WHY WEST PHILLY ARCHITECTURE GIVES US THE CREEPS
Among the trivia that all prospective students learn on their official tour of Penn is that College Hall was the inspiration for the mansion that houses the Addams family, the “creepy and kooky” clan created by renowned cartoonist and Penn alum Charles Addams. As it turns out, the connection between the two buildings is nothing more than one of the University’s most widely circulated legends.
The idea that Addams — who received a degree in fine arts from Penn in 1934 — based the “mysterious and spooky” mansion on the University’s central building was merely an easy assumption made by those who observed the cartoonist’s “love for towering gothic facades,” according to urban studies professor George Thomas’s book Building America’s First University. In fact, Addams himself repeatedly denied the rumors. But the story was perpetuated by a 1973 Pennsylvania Gazette issue, which featured an illustration of the Addams family standing in front of College Hall on the magazine’s cover.
The cartoonist, who passed away in 1988, has left a more legitimate legacy on campus in recent years, however. In 2001, the former Faculty Club was renovated and renamed Charles Addams Fine Arts Hall, thanks to a donation from his widow. The building, located at Walnut and 36th Streets, was the first permanent home for the Penn fine arts department.
Though the rumors about College Hall are decidedly false, campus is filled with other eerie Gothic architecture that could have inspired Addams. Chances are Cousin It and the gang would feel right at home at Penn.
— Inna Lifshin
PENN DOES ITS BEST TO PROTECT STUDENT VIRGINITY
For many freshmen, the Hill College House experience is marked by cramped quarters, co-ed camaraderie and gossip of hallcest. But 50 years ago, the dormitory was all-female — a housing policy reinforced by the building’s medieval design.

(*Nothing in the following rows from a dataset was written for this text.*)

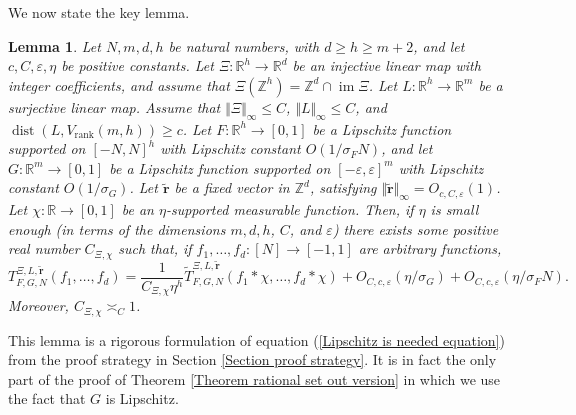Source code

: \documentclass[12pt,a4paper,twoside,reqno]{amsart}
\newtheorem{Lemma}[Theorem]{Lemma}
\newcommand{\rank}{\operatorname{rank}}
\newcommand{\dist}{\operatorname{dist}}
\newcommand{\im}{\operatorname{im}}
\numberwithin{equation}{section}
\begin{document}
We now state the key lemma. 
\begin{Lemma}
\label{Lemma transfer equation}
Let $N,m,d, h$ be natural numbers, with $d\geqslant h\geqslant m+2$, and let $c,C,\varepsilon,\eta$ be positive constants. Let $\Xi:\mathbb{R}^h\longrightarrow \mathbb{R}^d$ be an injective linear map with integer coefficients, and assume that $\Xi(\mathbb{Z}^{h}) = \mathbb{Z}^d \cap \im \Xi$. Let $L:\mathbb{R}^h \longrightarrow \mathbb{R}^m$ be a surjective linear map. Assume that $\Vert \Xi \Vert_\infty \leqslant C$, $\Vert L \Vert_\infty \leqslant C$, and $\dist(L,V_{\rank}(m,h)) \geqslant c$. Let $F:\mathbb{R}^h\longrightarrow [0,1]$ be a Lipschitz function supported on $[-N,N]^h$ with Lipschitz constant $O(1/\sigma_FN)$, and let $G:\mathbb{R}^{m}\longrightarrow [0,1]$ be a Lipschitz function supported on $[-\varepsilon,\varepsilon]^m$ with Lipschitz constant $O(1/\sigma_G)$. Let $\widetilde{\mathbf{r}}$ be a fixed vector in $\mathbb{Z}^d$, satisfying $\Vert \widetilde{\mathbf{r}}\Vert_\infty = O_{c,C,\varepsilon}(1)$. Let $\chi:\mathbb{R}\longrightarrow [0,1]$ be an $\eta$-supported measurable function. Then, if $\eta$ is small enough (in terms of the dimensions $m,d,h$, $C$, and $\varepsilon$) there exists some positive real number $C_{\Xi,\chi}$ such that, if $f_1,\dots,f_d:[N]\longrightarrow [-1,1]$ are arbitrary functions,
\begin{equation}
\label{eqn transfer equation}
T_{F,G,N}^{\Xi,L,\widetilde{\mathbf{r}}}(f_1,\dots,f_d) = \frac{1}{C_{\Xi,\chi}\eta^{h}}\widetilde{T}_{F,G,N}^{\Xi,L,\widetilde{\mathbf{r}}}(f_1\ast \chi,\dots,f_d\ast \chi) + O_{C,c,\varepsilon}(\eta/\sigma_G) + O_{C,c,\varepsilon}(\eta/\sigma_F N).
\end{equation}
\noindent Moreover, $C_{\Xi,\chi} \asymp_C 1$.
\end{Lemma}
\noindent This lemma is a rigorous formulation of equation (\ref{Lipschitz is needed equation}) from the proof strategy in Section \ref{Section proof strategy}. It is in fact the only part of the proof of Theorem \ref{Theorem rational set out version} in which we use the fact that $G$ is Lipschitz. 
\end{document}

Hill, originally named the Women’s Residence Hall, was built in 1960 with a drawbridge, moat and spiked fence intended to keep those frisky men out. This was also done to “make parents feel secure about their daughters moving into Wild West Philly,” said Thomas. During these years, gender-specific housing was just one way of ensuring that women would stay out of trouble — female students were required to wear skirts or dresses to class and had to abide by an 11 p.m. curfew, according to a 2001 article from the Daily Pennsylvanian. Penn dorms finally became co-ed in 1970, when 100 female students were allowed to live in the Quad for the first time.